Complexity Theory, Formal Modeling, and Entrepreneurship in the Production Structure of Ideas
Those who disagree with the reigning paradigm in economics – macro or otherwise – must find alternatives to the system that they challenge or else they may do more harm than good. Those who have strong methodological foundations must find a way to systematically convert their understanding into output: formal mathematical models. To be sure, we cannot do without high theory. Theorizing about economics without formal mathematical models can be a fruitful and invigorating exercise. But research, if it is to be integrated by a broad segment of researchers, must yield something easily interpreted by an audience. Otherwise, it will be received as noise. Last post I juxtaposed Romer’s critique of macroeconomics with the more constructive work of Koppl, Kauffman, Felin, and Longo (2015). I was surprised to see that Romer does not cite any papers with agent-based models. The word “complex(ity)” does not appear in the paper. Again, compare this to Koppl, et al. who cite Beinhocker (2007), among other thinkers within the paradigm of complexity, and who elaborate on the need for complex methods:
As Colander et al. (2004) have chronicled, mainstream economics has been greatly influence by complexity theory (also see Durlauf, 2012). It has become more inductive and open. But mainstream economists still tend to be attached to mathematical methods that are not always well suited to a creative economy, as with DSGE models. (3)
It seems likely that the tools of high theory should continue to evolve in the direction taken by complexity theory. In particular, computability theory seems to give us a set of tools useful for sorting out what is feasible and what is not feasible in both theory and policy. Network theory seems well suited to an economics for a creative world. (27)
Models rooted in complexity theory deviate from the assumptions of the dominant paradigm of micro a la Arrow-Debreu and macro a la Lucas. These include Gode and Sunder (1993) and Axtell (2005). In a recent paper (online, forthcoming in print), Santiago Gangotena provides a framework of this that sharply deviates from the old paradigm: Dynamic Coordinating Non-Equilibrium. In addition to providing a framework, he describes precedent from modelers who create agent-based simulations that suggests this potential:
Holland and Miller (1991) present one of the earliest proposals for the adoption of ABM in economics. They stress the need to conceptualize economies as adaptive systems with adaptive agents capable of producing perpetual novelty.

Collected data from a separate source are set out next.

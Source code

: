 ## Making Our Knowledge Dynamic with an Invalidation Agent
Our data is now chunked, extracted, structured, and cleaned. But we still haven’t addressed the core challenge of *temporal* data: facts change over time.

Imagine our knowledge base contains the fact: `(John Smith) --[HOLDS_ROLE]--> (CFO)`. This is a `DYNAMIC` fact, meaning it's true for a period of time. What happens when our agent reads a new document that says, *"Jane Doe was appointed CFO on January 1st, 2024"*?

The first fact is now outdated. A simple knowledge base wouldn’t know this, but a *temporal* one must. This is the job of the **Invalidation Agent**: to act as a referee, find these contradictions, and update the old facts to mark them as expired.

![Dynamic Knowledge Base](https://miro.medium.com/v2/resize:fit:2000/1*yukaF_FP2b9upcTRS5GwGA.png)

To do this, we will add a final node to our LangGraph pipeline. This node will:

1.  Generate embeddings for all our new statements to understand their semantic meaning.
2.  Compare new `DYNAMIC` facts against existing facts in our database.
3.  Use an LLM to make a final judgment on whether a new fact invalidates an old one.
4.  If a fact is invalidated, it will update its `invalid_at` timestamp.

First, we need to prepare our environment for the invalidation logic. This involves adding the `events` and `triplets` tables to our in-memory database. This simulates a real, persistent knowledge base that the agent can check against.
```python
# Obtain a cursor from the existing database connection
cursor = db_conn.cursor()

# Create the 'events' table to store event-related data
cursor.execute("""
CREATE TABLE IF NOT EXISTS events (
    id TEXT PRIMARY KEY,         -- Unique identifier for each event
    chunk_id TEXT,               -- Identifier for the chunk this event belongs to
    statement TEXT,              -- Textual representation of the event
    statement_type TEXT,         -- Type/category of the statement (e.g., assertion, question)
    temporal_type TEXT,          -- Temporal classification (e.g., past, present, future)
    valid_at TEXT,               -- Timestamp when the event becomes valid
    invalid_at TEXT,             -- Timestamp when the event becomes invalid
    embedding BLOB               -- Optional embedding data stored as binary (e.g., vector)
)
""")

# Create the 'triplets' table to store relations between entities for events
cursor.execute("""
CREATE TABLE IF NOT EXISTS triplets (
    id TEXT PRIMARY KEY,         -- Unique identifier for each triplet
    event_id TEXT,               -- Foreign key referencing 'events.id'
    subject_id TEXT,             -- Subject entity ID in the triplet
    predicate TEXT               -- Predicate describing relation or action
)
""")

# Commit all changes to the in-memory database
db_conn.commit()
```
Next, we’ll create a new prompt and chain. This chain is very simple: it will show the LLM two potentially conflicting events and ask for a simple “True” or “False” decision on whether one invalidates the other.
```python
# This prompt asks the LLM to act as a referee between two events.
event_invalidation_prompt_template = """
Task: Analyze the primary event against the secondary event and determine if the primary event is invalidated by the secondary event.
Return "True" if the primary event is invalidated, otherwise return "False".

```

More recent arguments for the adoption of ABM in economics can be found in Vriend (2002); Tesfatsion (2002); Tesfatsion (2003); Tesfatsion (2006); Axtell (2007), and Farmer and Foley (2009). Seagren (2011) argues that ABM is wholly consistent with the generally process driven approach of Austrian Economics.

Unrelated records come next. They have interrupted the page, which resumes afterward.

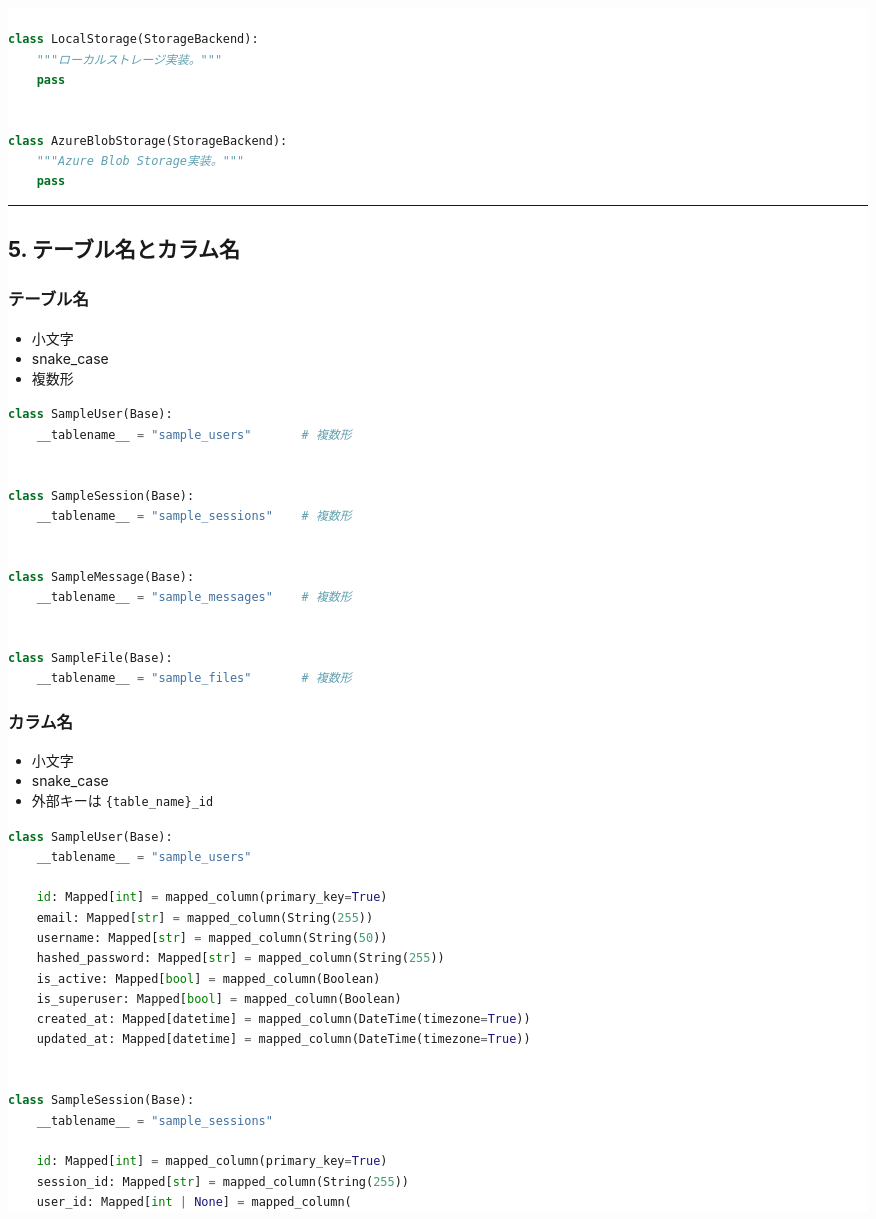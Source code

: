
 ```python

class LocalStorage(StorageBackend):
    """ローカルストレージ実装。"""
    pass


class AzureBlobStorage(StorageBackend):
    """Azure Blob Storage実装。"""
    pass
```

---

## 5. テーブル名とカラム名

### テーブル名

- 小文字
- snake_case
- 複数形

```python
class SampleUser(Base):
    __tablename__ = "sample_users"       # 複数形


class SampleSession(Base):
    __tablename__ = "sample_sessions"    # 複数形


class SampleMessage(Base):
    __tablename__ = "sample_messages"    # 複数形


class SampleFile(Base):
    __tablename__ = "sample_files"       # 複数形
```

### カラム名

- 小文字
- snake_case
- 外部キーは `{table_name}_id`

```python
class SampleUser(Base):
    __tablename__ = "sample_users"

    id: Mapped[int] = mapped_column(primary_key=True)
    email: Mapped[str] = mapped_column(String(255))
    username: Mapped[str] = mapped_column(String(50))
    hashed_password: Mapped[str] = mapped_column(String(255))
    is_active: Mapped[bool] = mapped_column(Boolean)
    is_superuser: Mapped[bool] = mapped_column(Boolean)
    created_at: Mapped[datetime] = mapped_column(DateTime(timezone=True))
    updated_at: Mapped[datetime] = mapped_column(DateTime(timezone=True))


class SampleSession(Base):
    __tablename__ = "sample_sessions"

    id: Mapped[int] = mapped_column(primary_key=True)
    session_id: Mapped[str] = mapped_column(String(255))
    user_id: Mapped[int | None] = mapped_column(
```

In the same issue, I have presented a model with similar priors. It is a model of a two-good economy that extends Epstein and Axtell (1996) and that employs ecologically rational agents. Agents in this model have knowledge with complex structure that takes the form of rule governed behavior that is ecologically rational. Agents must attain a sufficient flow of two types of goods in order to survive. Each agent chooses a desired quantity of each good that it would like to hold and adjusts the price at which they are willing to buy and sell the goods as their holdings deviate from the desired levels. Some agents move back at forth at a select rate. Other choose what good they wish to produce according to prices that they have observed. Agents are capable of learning from one another by copying successful agents. Others experiment by selecting new values and strategies (akin to mutation in evolutionary biology). Selection by the system ensures that agents act rationally in the sense that their actions promote survival. Model results show that the system selects for agent-strategies in manner that suggests the equimarginal principle. The average rate of return for each strategy converges upon the same value. Individual optimization presented in neoclassical calculus is a tendency promoted by the system and this is most quickly reached when there exists a fair margin of experimentation.

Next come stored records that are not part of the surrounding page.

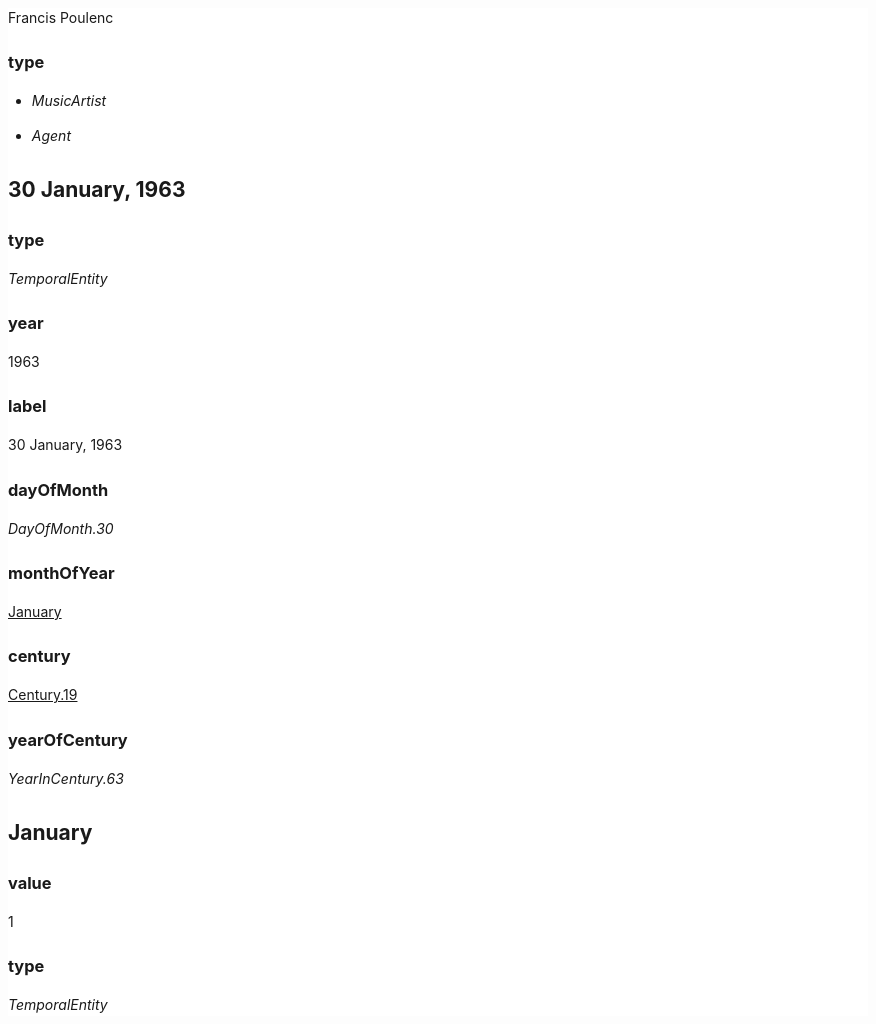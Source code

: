 
Francis Poulenc

### type

 - *MusicArtist*

 - *Agent*

## 30 January, 1963

### type


*TemporalEntity*

### year


1963

### label


30 January, 1963

### dayOfMonth


*DayOfMonth.30*

### monthOfYear


[January](#January)

### century


[Century.19](#Century.19)

### yearOfCentury


*YearInCentury.63*

## January

### value


1

### type


*TemporalEntity*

At this point, there is a shortage of competing approaches to formal non-equilibrium modeling. Some authors are using standard neoclassical agents who maximize utility (i.e., Axtell 2005), which is likely a good starting point for earning respect by those who manage the most prestigious journals. They are taking the production structure of ideas at face value. Influence major journals, and you may gain greater influence over ideas used across the field. This is a significant and necessary approach. Behind these attempts their exist a bastion of possibility to be discovered by entrepreneurs of ideas. Major journals will receive novel ideas when they can be efficiently communicated to the rest of the field. Those who contribute to these journals are given the responsibility of communicating clearly and succinctly innovations of which most researchers are ignorant (i.e., Kirzner 1997). The more intense is the competition within the pool of ideas that these researchers draw from, the more that they will have to offer the top journals. Experimentation is a long-term investment that carries with it high risk for the entrepreneur engaged in it. Those who are most respected have the advantage of drawing from these investments when they appear to be successful. We cannot know ahead of time what the correct formulation will be. The market for academic ideas decides this.